Not some sappy Christmas story

Not some sappy Christmas story

By Joel Brown/Globe Correspondent

Raouf Zaki has completed his cinematic labor of love, and now he wants people to see it. Families, for sure, and especially teachers. He’s scheduled three local screenings of “Santa Claus in Baghdad” in the next 10 days, plus a free online screening Dec. 9 for educators nationwide.

“A dream is to have this in every public school, every college, every library in the United States of America.
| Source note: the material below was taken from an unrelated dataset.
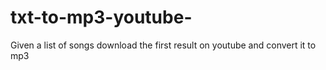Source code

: # txt-to-mp3-youtube-
Given a list of songs download the first result on youtube and convert it to mp3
This beautiful country of ours needs this,” Zaki said.

The movie is “a great Christmas story, not some sappy Christmas story, but a true Christmas story about giving . . . how giving can come back to you full circle, and how the satisfaction of giving, there is no number on that,” Zaki said. “The bonus, the big bonus, is it doesn’t just happen in any country. It is happening in Iraq.”

People who see the movie “can see Iraqis as just like you and I,” Zaki, 40, said. “I was showing this to Framingham State to college students . . . and they said, all of them, 30 kids, said, ‘I didn’t know kids in Iraq are that poor. I was shocked to find that out.’ That is the amount of disconnect we have here.”

Based on a short story by Newton native Elsa Marston, the lump-in-the- throat film explores the holiday spirit found in an Iraqi family under the deprivations of the international embargo in the 1990s. Sixteen-year-old Amal (Tamara Dhia) struggles to provide a proper parting gift for a teacher who has awakened her love of literature. In doing so, she learns of an even greater sacrifice made to supply her little brother, Bilaal (Dodi Eid), with a toy for Christmas.

Zaki was moved to tears when he read Marston’s story in 2005. Coincidentally, they lived on the same street in Egypt when he was a boy. The writer, who now lives in Indiana, has become one of many supporters of the film, Zaki said, and he is hoping to get a grant to distribute a DVD of “Santa Claus in Baghdad” along with a copy of Marston’s book, “Figs and Fate – Stories About Growing up in the Arab World Today,” to schools and libraries. (A new edition has been retitled to match the film.)

Zaki, an Egyptian-born Christian, graduated from BU’s film program in 1989, and became an American citizen a decade ago. He wrote, produced, and directed the half-hour film through his RA Vision Productions in Framingham. Numerous donors, foundations, and individuals helped get the film made, although Zaki said he is still tens of thousands of dollars out of pocket.

RA’s bread and butter is industrial videos, but after 9/11 Zaki began to also think about how to improve Arab-American understanding. His 2006 comedy “Just Your Average Arab” found an audience at the Boston International Comedy and Film Festival. He shot most of “Santa Claus in Baghdad” over 10 days in 2007, mainly in a 7,500-square-foot warehouse in Framingham. He also filmed some backgrounds guerrilla-style during a trip back to Egypt in January.

“I’m doing it for my country, for the next generation of kids,” Zaki said. “Somebody sees this and he’s the next policy maker and becomes the next president, imagine the effect on him, because he was exposed to another culture in the true light of what they are.”